## Aim of the task
In the records that follow, the lines from the one containing "columns increase from" to the one containing "program has several", inclusive, are to be given again exactly.

Plain-text document sources:
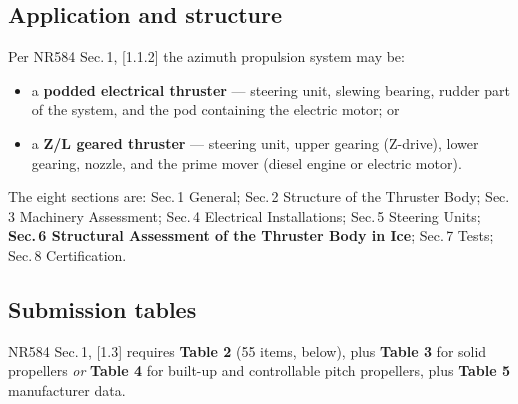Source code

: \documentclass[11pt,a4paper]{report}
\begin{document}
\noindent{}

\subsection{Application and structure}
Per NR584 Sec.\,1, [1.1.2] the azimuth propulsion system may be:
\begin{itemize}[leftmargin=*]
\item a \textbf{podded electrical thruster} --- steering unit, slewing bearing,
rudder part of the system, and the pod containing the electric motor; or
\item a \textbf{Z/L geared thruster} --- steering unit, upper gearing (Z-drive),
lower gearing, nozzle, and the prime mover (diesel engine or electric motor).
\end{itemize}

\noindent The eight sections are: Sec.\,1 General; Sec.\,2 Structure of the
Thruster Body; Sec.\,3 Machinery Assessment; Sec.\,4 Electrical Installations;
Sec.\,5 Steering Units; \textbf{Sec.\,6 Structural Assessment of the Thruster
Body in Ice}; Sec.\,7 Tests; Sec.\,8 Certification.

\subsection{Submission tables}
NR584 Sec.\,1, [1.3] requires \textbf{Table 2} (55 items, below), plus
\textbf{Table 3} for solid propellers \emph{or} \textbf{Table 4} for built-up and
controllable pitch propellers, plus \textbf{Table 5} manufacturer data.
\end{document}
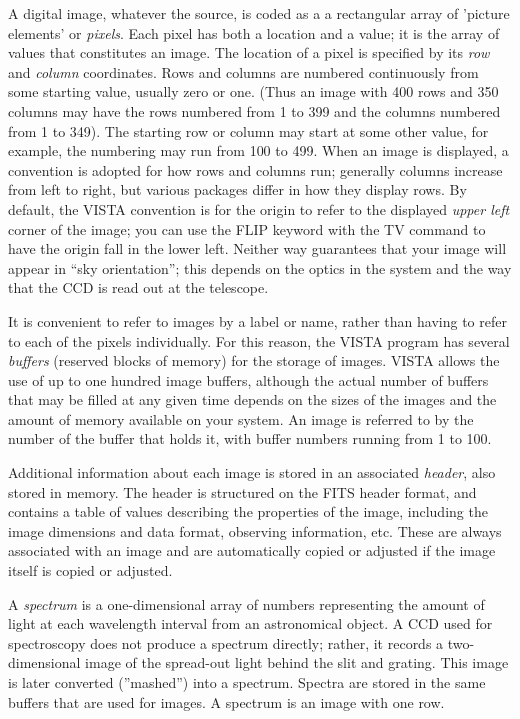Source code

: A digital image, whatever the source, is coded as a a rectangular array of
'picture elements' or \textit{pixels}.  Each pixel has both a location and
a value; it is the array of values that constitutes an image.  The location
of a pixel is specified by its \textit{row} and \textit{column}
coordinates.  Rows and columns are numbered continuously from some starting
value, usually zero or one. (Thus an image with 400 rows and 350 columns
may have the rows numbered from 1 to 399 and the columns numbered from 1 to
349).  The starting row or column may start at some other value, for
example, the numbering may run from 100 to 499.  When an image is
displayed, a convention is adopted for how rows and columns run; generally
columns increase from left to right, but various packages differ in how
they display rows.  By default, the VISTA convention is for the origin to
refer to the displayed \textit{upper left} corner of the image; you can use
the FLIP keyword with the TV command to have the origin fall in the lower
left. Neither way guarantees that your image will appear in ``sky
orientation''; this depends on the optics in the system and the way that
the CCD is read out at the telescope.

It is convenient to refer to images by a label or name, rather than having
to refer to each of the pixels individually.  For this reason, the VISTA
program has several \textit{buffers} (reserved blocks of memory) for the
storage of images.  VISTA allows the use of up to one hundred image
buffers, although the actual number of buffers that may be filled at any
given time depends on the sizes of the images and the amount of memory
available on your system.  An image is referred to by the number of the
buffer that holds it, with buffer numbers running from 1 to 100.

Additional information about each image is stored in an associated
\textit{header}, also stored in memory.  The header is structured on
the FITS header format, and contains a table of values describing the
properties of the image, including the image dimensions and data format,
observing information, etc.  These are always associated with an image and
are automatically copied or adjusted if the image itself is copied or
adjusted.  

A \textit{spectrum} is a one-dimensional array of numbers representing the
amount of light at each wavelength interval from an astronomical object.  A
CCD used for spectroscopy does not produce a spectrum directly; rather, it
records a two-dimensional image of the spread-out light behind the slit and
grating.  This image is later converted (''mashed'') into a spectrum.
Spectra are stored in the same buffers that are used for images.  A
spectrum is an image with one row.

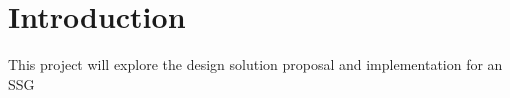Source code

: 

\chapter{Introduction}\label{ch:introduction}

This project will explore the design solution proposal and implementation for an
SSG~\cite{cloudflare}~\cite{hugo}~\cite{vuepress}~\cite{accwai}
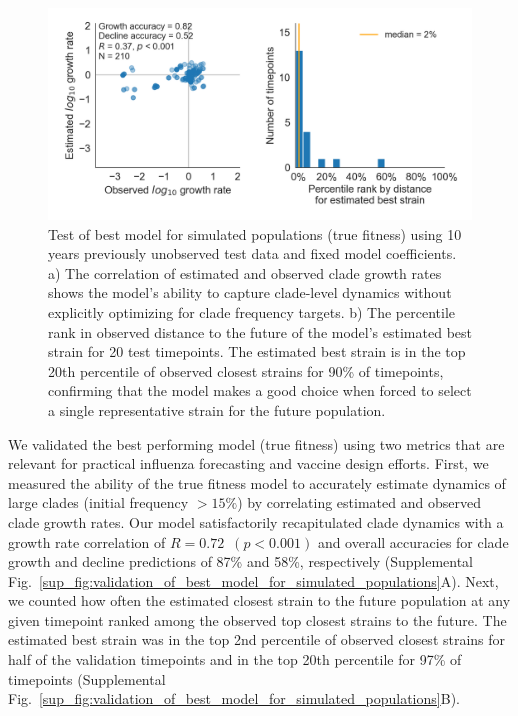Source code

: \begin{figure}[ht]
  \begin{center}
  \includegraphics[width=\textwidth]{figures/test-of-best-model-for-simulated-populations.png}
  \caption{
  Test of best model for simulated populations (true fitness) using 10 years previously unobserved test data and fixed model coefficients.
  a) The correlation of estimated and observed clade growth rates shows the model's ability to capture clade-level dynamics without explicitly optimizing for clade frequency targets.
  b) The percentile rank in observed distance to the future of the model's estimated best strain for 20 test timepoints.
  The estimated best strain is in the top 20th percentile of observed closest strains for 90\% of timepoints, confirming that the model makes a good choice when forced to select a single representative strain for the future population.
  }
  \label{fig:test_of_best_model_for_simulated_populations}
  \end{center}
\end{figure}

We validated the best performing model (true fitness) using two metrics that are relevant for practical influenza forecasting and vaccine design efforts.
First, we measured the ability of the true fitness model to accurately estimate dynamics of large clades (initial frequency $>15\%$) by correlating estimated and observed clade growth rates.
Our model satisfactorily recapitulated clade dynamics with a growth rate correlation of $R = 0.72$~$(p < 0.001)$ and overall accuracies for clade growth and decline predictions of 87\% and 58\%, respectively (Supplemental Fig.~\ref{sup_fig:validation_of_best_model_for_simulated_populations}A).
Next, we counted how often the estimated closest strain to the future population at any given timepoint ranked among the observed top closest strains to the future.
The estimated best strain was in the top 2nd percentile of observed closest strains for half of the validation timepoints and in the top 20th percentile for 97\% of timepoints (Supplemental Fig.~\ref{sup_fig:validation_of_best_model_for_simulated_populations}B).

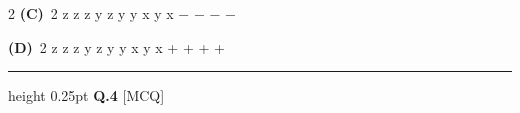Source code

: \documentclass[a4paper,10pt,twoside]{article}
\begin{document}
\begin{multicols}{2}
\textbf{(C)}~2        \newline z \newline z \newline z \newline y \newline z \newline y \newline y \newline x \newline y \newline x \newline − \newline − \newline − \newline −\par\vspace{2pt}\noindent
\textbf{(D)}~2        \newline z \newline z \newline z \newline y \newline z \newline y \newline y \newline x \newline y \newline x \newline + \newline + \newline + \newline +
\par\vspace{6pt}\hrule height 0.25pt\vspace{6pt}
\noindent\textbf{Q.4} \hfill {\footnotesize\textsf{[MCQ]}}
\par\vspace{2pt}

\end{multicols}
\end{document}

## Your response
columns increase from left to right, but various packages differ in how
they display rows.  By default, the VISTA convention is for the origin to
refer to the displayed \textit{upper left} corner of the image; you can use
the FLIP keyword with the TV command to have the origin fall in the lower
left. Neither way guarantees that your image will appear in ``sky
orientation''; this depends on the optics in the system and the way that
the CCD is read out at the telescope.

It is convenient to refer to images by a label or name, rather than having
to refer to each of the pixels individually.  For this reason, the VISTA
program has several \textit{buffers} (reserved blocks of memory) for the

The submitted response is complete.